- [REQUIRED WORK]
Return, from the material below, each line in which the word "specified" is present.

- [ENTRIES SUPPLIED]

--- START ---

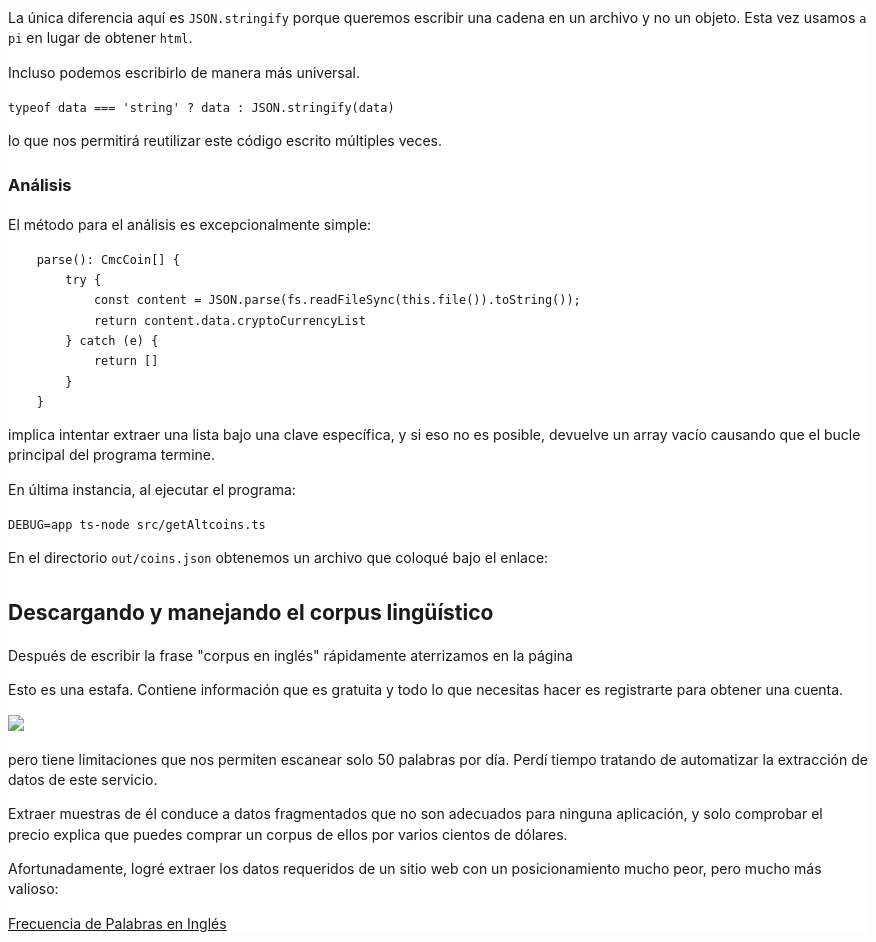 La única diferencia aquí es `JSON.stringify` porque queremos escribir una cadena en un archivo y no un objeto. Esta vez usamos `api` en lugar de obtener `html`.

Incluso podemos escribirlo de manera más universal.

```
typeof data === 'string' ? data : JSON.stringify(data)
```

lo que nos permitirá reutilizar este código escrito múltiples veces.

### Análisis

El método para el análisis es excepcionalmente simple:

```
    parse(): CmcCoin[] {
        try {
            const content = JSON.parse(fs.readFileSync(this.file()).toString());
            return content.data.cryptoCurrencyList
        } catch (e) {
            return []
        }
    }
```

implica intentar extraer una lista bajo una clave específica, y si eso no es posible, devuelve un array vacío causando que el bucle principal del programa termine.

En última instancia, al ejecutar el programa:

```
DEBUG=app ts-node src/getAltcoins.ts
```

En el directorio `out/coins.json` obtenemos un archivo que coloqué bajo el enlace:

## Descargando y manejando el corpus lingüístico

Después de escribir la frase "corpus en inglés" rápidamente aterrizamos en la página

Esto es una estafa. Contiene información que es gratuita y todo lo que necesitas hacer es registrarte para obtener una cuenta.

![](http://localhost:8484/63f7d022-1bb8-4a7f-a7a7-bc7a4d554017.avif)

pero tiene limitaciones que nos permiten escanear solo 50 palabras por día. Perdí tiempo tratando de automatizar la extracción de datos de este servicio.

Extraer muestras de él conduce a datos fragmentados que no son adecuados para ninguna aplicación, y solo comprobar el precio explica que puedes comprar un corpus de ellos por varios cientos de dólares.

Afortunadamente, logré extraer los datos requeridos de un sitio web con un posicionamiento mucho peor, pero mucho más valioso:

[Frecuencia de Palabras en Inglés](https://www.kaggle.com/rtatman/english-word-frequency)
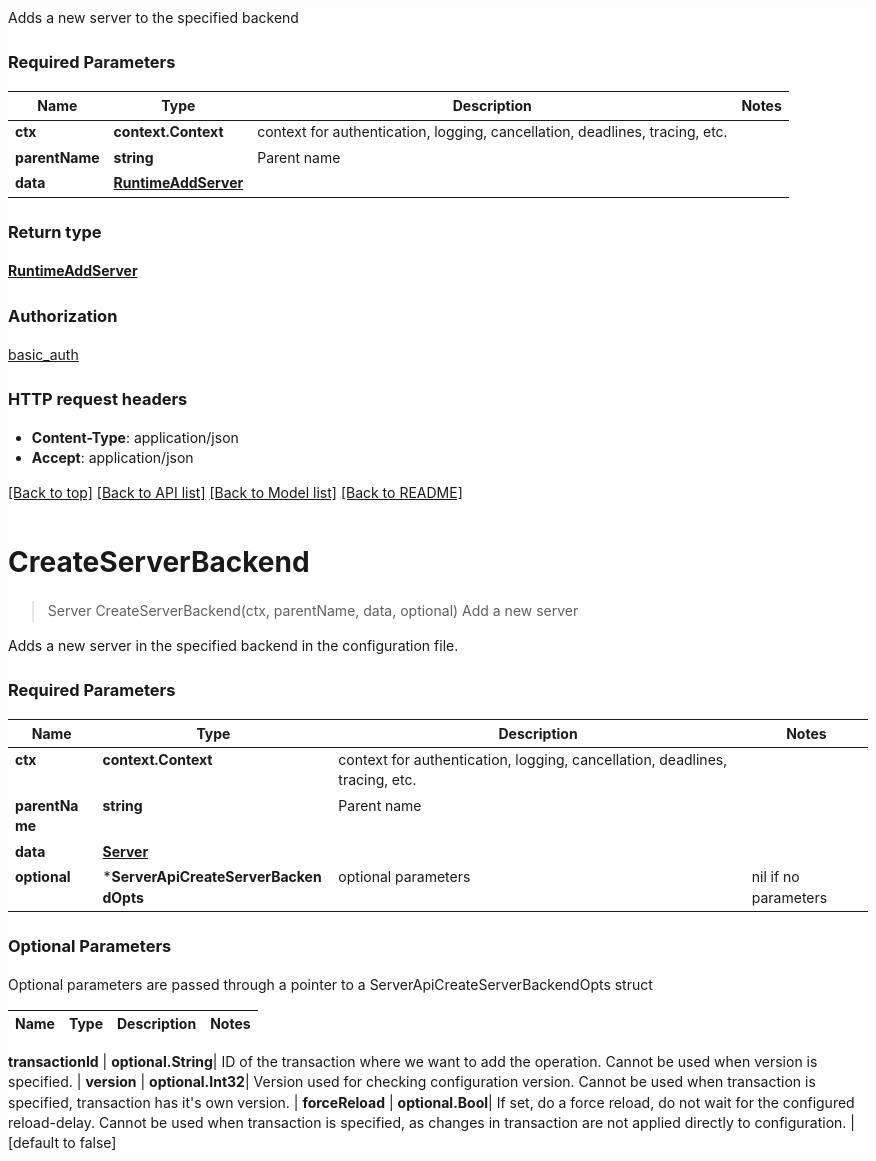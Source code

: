 Adds a new server to the specified backend

### Required Parameters

Name | Type | Description  | Notes
------------- | ------------- | ------------- | -------------
 **ctx** | **context.Context** | context for authentication, logging, cancellation, deadlines, tracing, etc.
  **parentName** | **string**| Parent name | 
  **data** | [**RuntimeAddServer**](RuntimeAddServer.md)|  | 

### Return type

[**RuntimeAddServer**](runtime_add_server.md)

### Authorization

[basic_auth](../README.md#basic_auth)

### HTTP request headers

 - **Content-Type**: application/json
 - **Accept**: application/json

[[Back to top]](#) [[Back to API list]](../README.md#documentation-for-api-endpoints) [[Back to Model list]](../README.md#documentation-for-models) [[Back to README]](../README.md)

# **CreateServerBackend**
> Server CreateServerBackend(ctx, parentName, data, optional)
Add a new server

Adds a new server in the specified backend in the configuration file.

### Required Parameters

Name | Type | Description  | Notes
------------- | ------------- | ------------- | -------------
 **ctx** | **context.Context** | context for authentication, logging, cancellation, deadlines, tracing, etc.
  **parentName** | **string**| Parent name | 
  **data** | [**Server**](Server.md)|  | 
 **optional** | ***ServerApiCreateServerBackendOpts** | optional parameters | nil if no parameters

### Optional Parameters
Optional parameters are passed through a pointer to a ServerApiCreateServerBackendOpts struct

Name | Type | Description  | Notes
------------- | ------------- | ------------- | -------------


 **transactionId** | **optional.String**| ID of the transaction where we want to add the operation. Cannot be used when version is specified. | 
 **version** | **optional.Int32**| Version used for checking configuration version. Cannot be used when transaction is specified, transaction has it&#39;s own version. | 
 **forceReload** | **optional.Bool**| If set, do a force reload, do not wait for the configured reload-delay. Cannot be used when transaction is specified, as changes in transaction are not applied directly to configuration. | [default to false]
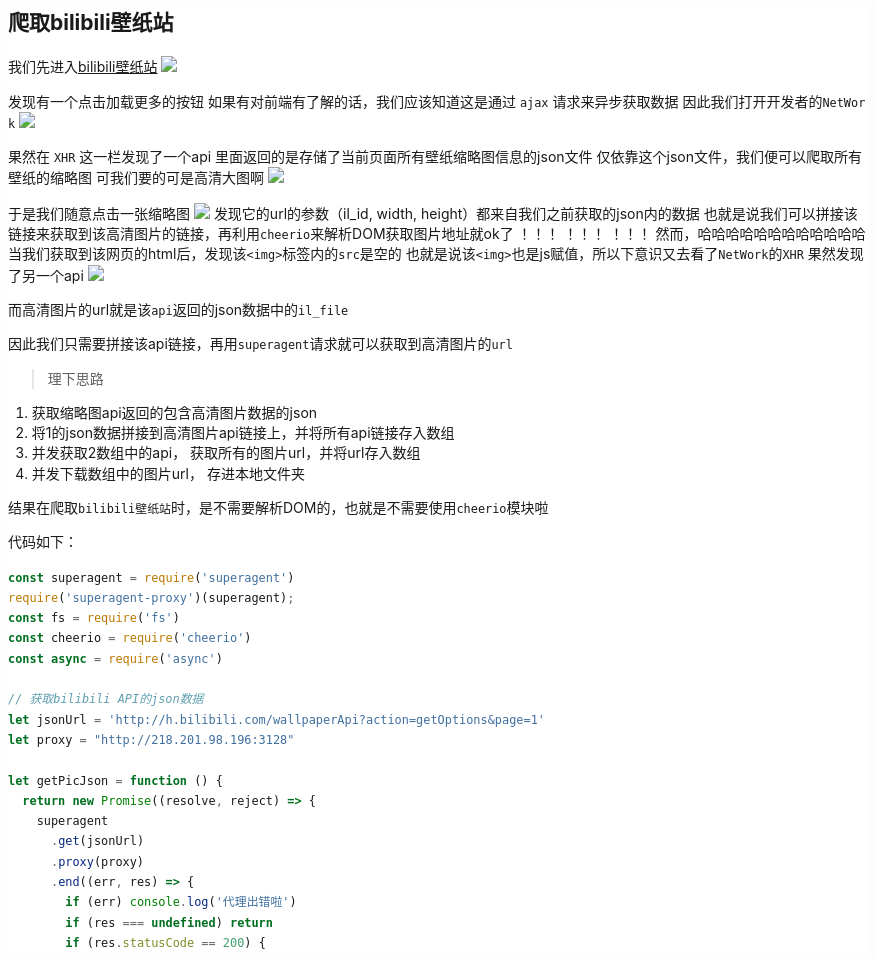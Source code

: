 
## 爬取bilibili壁纸站
我们先进入[bilibili壁纸站](http://h.bilibili.com/wallpaper?action=list)
![](https://s2.ax1x.com/2019/01/31/k1yZIx.png)

发现有一个点击加载更多的按钮
如果有对前端有了解的话，我们应该知道这是通过 `ajax` 请求来异步获取数据
因此我们打开开发者的`NetWork`
![](https://s2.ax1x.com/2019/01/31/k1yiM4.md.png)

果然在 `XHR` 这一栏发现了一个api
里面返回的是存储了当前页面所有壁纸缩略图信息的json文件
仅依靠这个json文件，我们便可以爬取所有壁纸的缩略图
可我们要的可是高清大图啊
![](http://ww1.sinaimg.cn/large/9150e4e5gw1faqlx49hqjj205i05imxb.jpg)

于是我们随意点击一张缩略图
![](http://old5ohki5.bkt.clouddn.com/pc4.png)
发现它的url的参数（il_id, width, height）都来自我们之前获取的json内的数据
也就是说我们可以拼接该链接来获取到该高清图片的链接，再利用`cheerio`来解析DOM获取图片地址就ok了
！！！
！！！
！！！
然而，哈哈哈哈哈哈哈哈哈哈哈哈
当我们获取到该网页的html后，发现该`<img>`标签内的`src`是空的
也就是说该`<img>`也是js赋值，所以下意识又去看了`NetWork`的`XHR`	
果然发现了另一个api
![](https://s2.ax1x.com/2019/01/31/k1yCzF.md.png)

而高清图片的url就是该`api`返回的json数据中的`il_file`

因此我们只需要拼接该api链接，再用`superagent`请求就可以获取到高清图片的`url`

> 理下思路

1. 获取缩略图api返回的包含高清图片数据的json
2. 将1的json数据拼接到高清图片api链接上，并将所有api链接存入数组
3. 并发获取2数组中的api， 获取所有的图片url，并将url存入数组
4. 并发下载数组中的图片url， 存进本地文件夹

结果在爬取`bilibili壁纸站`时，是不需要解析DOM的，也就是不需要使用`cheerio`模块啦

代码如下：
```javascript
const superagent = require('superagent')
require('superagent-proxy')(superagent);
const fs = require('fs')
const cheerio = require('cheerio')
const async = require('async')

// 获取bilibili API的json数据
let jsonUrl = 'http://h.bilibili.com/wallpaperApi?action=getOptions&page=1'
let proxy = "http://218.201.98.196:3128"

let getPicJson = function () {
  return new Promise((resolve, reject) => {
    superagent
      .get(jsonUrl)
      .proxy(proxy)
      .end((err, res) => {
        if (err) console.log('代理出错啦')
        if (res === undefined) return
        if (res.statusCode == 200) {
```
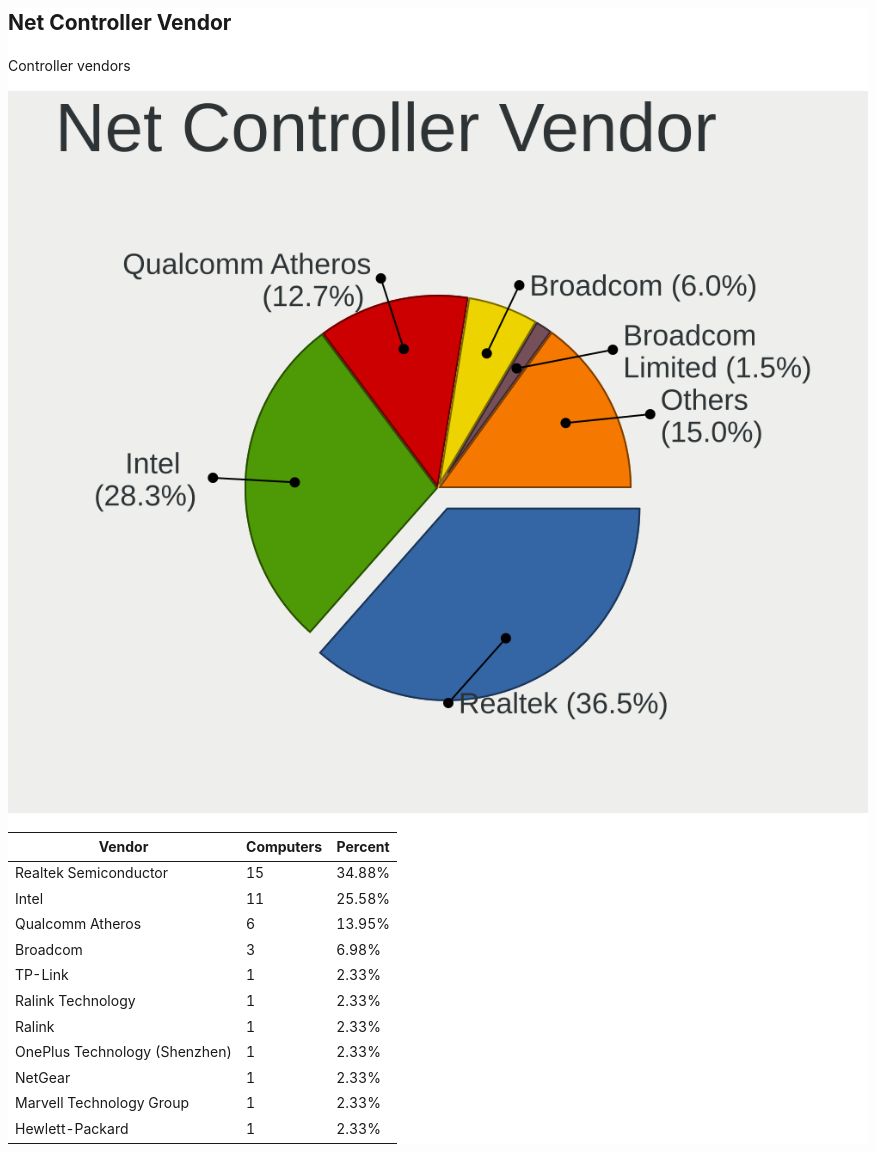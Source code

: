 Net Controller Vendor
---------------------

Controller vendors

![Net Controller Vendor](./All/images/pie_chart/net_vendor.svg)


| Vendor                        | Computers | Percent |
|-------------------------------|-----------|---------|
| Realtek Semiconductor         | 15        | 34.88%  |
| Intel                         | 11        | 25.58%  |
| Qualcomm Atheros              | 6         | 13.95%  |
| Broadcom                      | 3         | 6.98%   |
| TP-Link                       | 1         | 2.33%   |
| Ralink Technology             | 1         | 2.33%   |
| Ralink                        | 1         | 2.33%   |
| OnePlus Technology (Shenzhen) | 1         | 2.33%   |
| NetGear                       | 1         | 2.33%   |
| Marvell Technology Group      | 1         | 2.33%   |
| Hewlett-Packard               | 1         | 2.33%   |
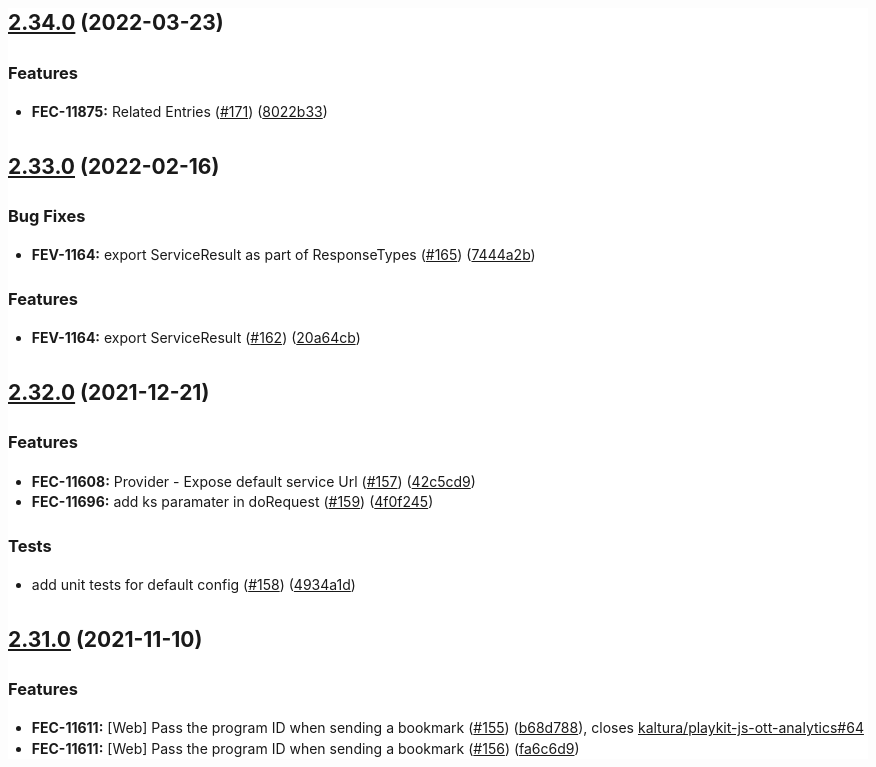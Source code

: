 ## [2.34.0](https://github.com/kaltura/playkit-js-providers/compare/v2.33.0...v2.34.0) (2022-03-23)


### Features

* **FEC-11875:** Related Entries ([#171](https://github.com/kaltura/playkit-js-providers/issues/171)) ([8022b33](https://github.com/kaltura/playkit-js-providers/commit/8022b33))



## [2.33.0](https://github.com/kaltura/playkit-js-providers/compare/v2.32.0...v2.33.0) (2022-02-16)


### Bug Fixes

* **FEV-1164:** export ServiceResult as part of ResponseTypes  ([#165](https://github.com/kaltura/playkit-js-providers/issues/165)) ([7444a2b](https://github.com/kaltura/playkit-js-providers/commit/7444a2b))


### Features

* **FEV-1164:** export ServiceResult ([#162](https://github.com/kaltura/playkit-js-providers/issues/162)) ([20a64cb](https://github.com/kaltura/playkit-js-providers/commit/20a64cb))



## [2.32.0](https://github.com/kaltura/playkit-js-providers/compare/v2.31.0...v2.32.0) (2021-12-21)


### Features

* **FEC-11608:** Provider - Expose default service Url ([#157](https://github.com/kaltura/playkit-js-providers/issues/157)) ([42c5cd9](https://github.com/kaltura/playkit-js-providers/commit/42c5cd9))
* **FEC-11696:** add ks paramater in doRequest ([#159](https://github.com/kaltura/playkit-js-providers/issues/159)) ([4f0f245](https://github.com/kaltura/playkit-js-providers/commit/4f0f245))


### Tests

* add unit tests for default config ([#158](https://github.com/kaltura/playkit-js-providers/issues/158)) ([4934a1d](https://github.com/kaltura/playkit-js-providers/commit/4934a1d))



## [2.31.0](https://github.com/kaltura/playkit-js-providers/compare/v2.30.0...v2.31.0) (2021-11-10)


### Features

* **FEC-11611:** [Web] Pass the program ID when sending a bookmark ([#155](https://github.com/kaltura/playkit-js-providers/issues/155)) ([b68d788](https://github.com/kaltura/playkit-js-providers/commit/b68d788)), closes [kaltura/playkit-js-ott-analytics#64](https://github.com/kaltura/playkit-js-providers/issues/64)
* **FEC-11611:** [Web] Pass the program ID when sending a bookmark ([#156](https://github.com/kaltura/playkit-js-providers/issues/156)) ([fa6c6d9](https://github.com/kaltura/playkit-js-providers/commit/fa6c6d9))
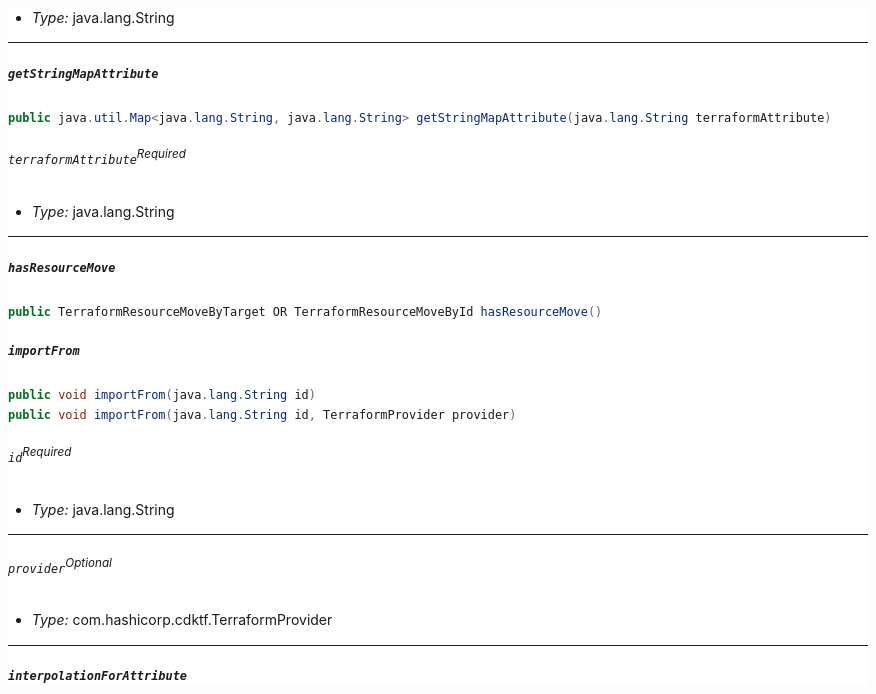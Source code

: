 - *Type:* java.lang.String

---

##### `getStringMapAttribute` <a name="getStringMapAttribute" id="@cdktf/provider-vault.transformRole.TransformRole.getStringMapAttribute"></a>

```java
public java.util.Map<java.lang.String, java.lang.String> getStringMapAttribute(java.lang.String terraformAttribute)
```

###### `terraformAttribute`<sup>Required</sup> <a name="terraformAttribute" id="@cdktf/provider-vault.transformRole.TransformRole.getStringMapAttribute.parameter.terraformAttribute"></a>

- *Type:* java.lang.String

---

##### `hasResourceMove` <a name="hasResourceMove" id="@cdktf/provider-vault.transformRole.TransformRole.hasResourceMove"></a>

```java
public TerraformResourceMoveByTarget OR TerraformResourceMoveById hasResourceMove()
```

##### `importFrom` <a name="importFrom" id="@cdktf/provider-vault.transformRole.TransformRole.importFrom"></a>

```java
public void importFrom(java.lang.String id)
public void importFrom(java.lang.String id, TerraformProvider provider)
```

###### `id`<sup>Required</sup> <a name="id" id="@cdktf/provider-vault.transformRole.TransformRole.importFrom.parameter.id"></a>

- *Type:* java.lang.String

---

###### `provider`<sup>Optional</sup> <a name="provider" id="@cdktf/provider-vault.transformRole.TransformRole.importFrom.parameter.provider"></a>

- *Type:* com.hashicorp.cdktf.TerraformProvider

---

##### `interpolationForAttribute` <a name="interpolationForAttribute" id="@cdktf/provider-vault.transformRole.TransformRole.interpolationForAttribute"></a>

--- END ---

- [SOLUTION BELOW]
: Adds a new server to the specified backend
Adds a new server in the specified backend in the configuration file.
 **transactionId** | **optional.String**| ID of the transaction where we want to add the operation. Cannot be used when version is specified. | 
 **version** | **optional.Int32**| Version used for checking configuration version. Cannot be used when transaction is specified, transaction has it&#39;s own version. | 
 **forceReload** | **optional.Bool**| If set, do a force reload, do not wait for the configured reload-delay. Cannot be used when transaction is specified, as changes in transaction are not applied directly to configuration. | [default to false]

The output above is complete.